Yarnell Hill Fire homeowners ask appellate court to allow them to sue the state

Court of Appeals

Above: Hearing in the Court of Appeals, September 21, 2016. Screen grab from video.

From the Insurance Journal:

Attorneys for Yarnell residents who lost their homes in the deadly 2013 Arizona wildfire are asking the Court of Appeals to allow their clients to sue the state.

KJZZ-FM reported that previously homeowners sued the state Forestry Division, but a trial judge dismissed the case concluding the state had no duty to protect the residents’ property.

At a hearing [September 21, 2016] an attorney for the state said Arizona is not responsible for protecting everyone who chooses to live adjacent to wilderness.

Plaintiffs’ attorney David Abney says that since the state fought the fire, it voluntarily agreed to try to protect Yarnell. Abney wants the appellate court to give his clients a chance to make their case to a jury.

The 2013 Yarnell wildfire killed 19 firefighters and burned more than 120 homes.

To our knowledge, the Court of Appeals has not yet handed down their decision.

Video from the hearing is available on YouTube.

Author: Bill Gabbert

After working full time in wildland fire for 33 years, Bill Gabbert now writes about it from the Black Hills. Google+

2 thoughts on “Yarnell Hill Fire homeowners ask appellate court to allow them to sue the state”

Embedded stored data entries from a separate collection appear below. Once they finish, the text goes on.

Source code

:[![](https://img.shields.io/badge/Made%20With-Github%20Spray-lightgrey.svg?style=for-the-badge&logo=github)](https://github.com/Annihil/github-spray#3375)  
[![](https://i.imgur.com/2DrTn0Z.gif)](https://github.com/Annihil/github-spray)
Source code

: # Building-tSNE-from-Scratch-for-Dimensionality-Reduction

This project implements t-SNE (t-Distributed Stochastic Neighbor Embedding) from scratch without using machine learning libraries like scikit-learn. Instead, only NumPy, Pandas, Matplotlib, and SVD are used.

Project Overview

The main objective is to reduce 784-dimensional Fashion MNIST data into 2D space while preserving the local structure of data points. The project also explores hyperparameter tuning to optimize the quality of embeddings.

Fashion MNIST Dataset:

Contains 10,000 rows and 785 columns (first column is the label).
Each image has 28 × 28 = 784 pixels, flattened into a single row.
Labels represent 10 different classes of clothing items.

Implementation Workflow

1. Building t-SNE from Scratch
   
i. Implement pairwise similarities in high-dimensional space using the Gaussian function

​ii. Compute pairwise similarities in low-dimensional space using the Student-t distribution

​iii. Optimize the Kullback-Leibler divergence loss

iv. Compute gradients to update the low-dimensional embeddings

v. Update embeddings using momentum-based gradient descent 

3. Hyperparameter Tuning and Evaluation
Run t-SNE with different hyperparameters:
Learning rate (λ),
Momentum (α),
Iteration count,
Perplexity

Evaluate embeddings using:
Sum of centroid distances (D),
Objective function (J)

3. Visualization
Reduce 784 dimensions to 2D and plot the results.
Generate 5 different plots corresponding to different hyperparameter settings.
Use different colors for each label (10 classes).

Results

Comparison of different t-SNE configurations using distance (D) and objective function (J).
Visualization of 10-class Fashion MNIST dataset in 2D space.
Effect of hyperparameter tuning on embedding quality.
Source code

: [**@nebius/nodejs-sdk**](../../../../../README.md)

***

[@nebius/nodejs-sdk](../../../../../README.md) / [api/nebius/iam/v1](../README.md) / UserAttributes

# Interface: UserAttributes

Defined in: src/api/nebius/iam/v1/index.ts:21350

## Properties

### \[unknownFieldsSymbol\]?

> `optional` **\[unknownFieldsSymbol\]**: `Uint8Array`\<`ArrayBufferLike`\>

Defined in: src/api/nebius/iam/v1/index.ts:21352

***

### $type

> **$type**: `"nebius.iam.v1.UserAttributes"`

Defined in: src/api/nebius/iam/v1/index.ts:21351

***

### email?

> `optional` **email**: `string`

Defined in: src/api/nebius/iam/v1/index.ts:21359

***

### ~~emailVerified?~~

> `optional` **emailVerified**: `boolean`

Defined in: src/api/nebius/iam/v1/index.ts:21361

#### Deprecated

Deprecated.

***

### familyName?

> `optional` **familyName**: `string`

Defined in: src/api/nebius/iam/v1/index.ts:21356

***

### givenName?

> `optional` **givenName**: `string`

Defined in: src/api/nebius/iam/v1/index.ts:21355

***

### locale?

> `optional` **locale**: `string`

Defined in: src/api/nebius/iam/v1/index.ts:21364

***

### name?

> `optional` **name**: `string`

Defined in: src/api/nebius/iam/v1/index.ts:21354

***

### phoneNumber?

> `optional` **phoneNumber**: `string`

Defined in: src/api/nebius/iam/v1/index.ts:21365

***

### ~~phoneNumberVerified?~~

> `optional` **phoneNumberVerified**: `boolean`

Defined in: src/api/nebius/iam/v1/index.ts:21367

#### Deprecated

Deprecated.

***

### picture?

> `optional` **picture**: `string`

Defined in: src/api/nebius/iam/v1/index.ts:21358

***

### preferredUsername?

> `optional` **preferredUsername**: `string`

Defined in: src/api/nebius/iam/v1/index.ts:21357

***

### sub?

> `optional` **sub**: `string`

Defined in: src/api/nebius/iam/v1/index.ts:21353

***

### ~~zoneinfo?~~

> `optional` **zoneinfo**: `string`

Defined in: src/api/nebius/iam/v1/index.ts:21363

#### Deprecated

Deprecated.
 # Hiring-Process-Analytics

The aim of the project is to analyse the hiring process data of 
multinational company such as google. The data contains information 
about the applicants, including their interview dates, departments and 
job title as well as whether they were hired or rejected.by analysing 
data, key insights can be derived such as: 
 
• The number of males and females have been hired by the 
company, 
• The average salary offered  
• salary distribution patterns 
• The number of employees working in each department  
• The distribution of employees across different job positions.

  1. “Plaintiffs’ attorney David Abney says that since the state fought the fire, it voluntarily agreed to try to protect Yarnell.” Really?!? By this logic everything would have been just fine with the property owners if the state had just let the fire burn freely.

    People who choose the benefits of living in wilderness or wilderness-urban interface areas (or anywhere) should also bear the responsibilities and consequences of their choices. I hope this suit stays dismissed.

  2. This is a subset of the larger issue that the government or government agencies have no duty to provide public services to individuals and there don’t seem to be any federal laws requiring public safety agencies to respond. Fire, police, EMS, and rescue services are in kind of a legal limbo. Warren vs. District of Columbia

    The fact that public safety agencies do respond to threats to life is a function of policy or doing the right thing and doing what is expected. In the absence of policy or state law there doesn’t seem to be a legal duty of care. Don’t know if Arizona has any duty of care or duty to act legislation.

    Until this “duty to act” legal business is sorted out, there continues to be some legal incentive for government agencies not to act.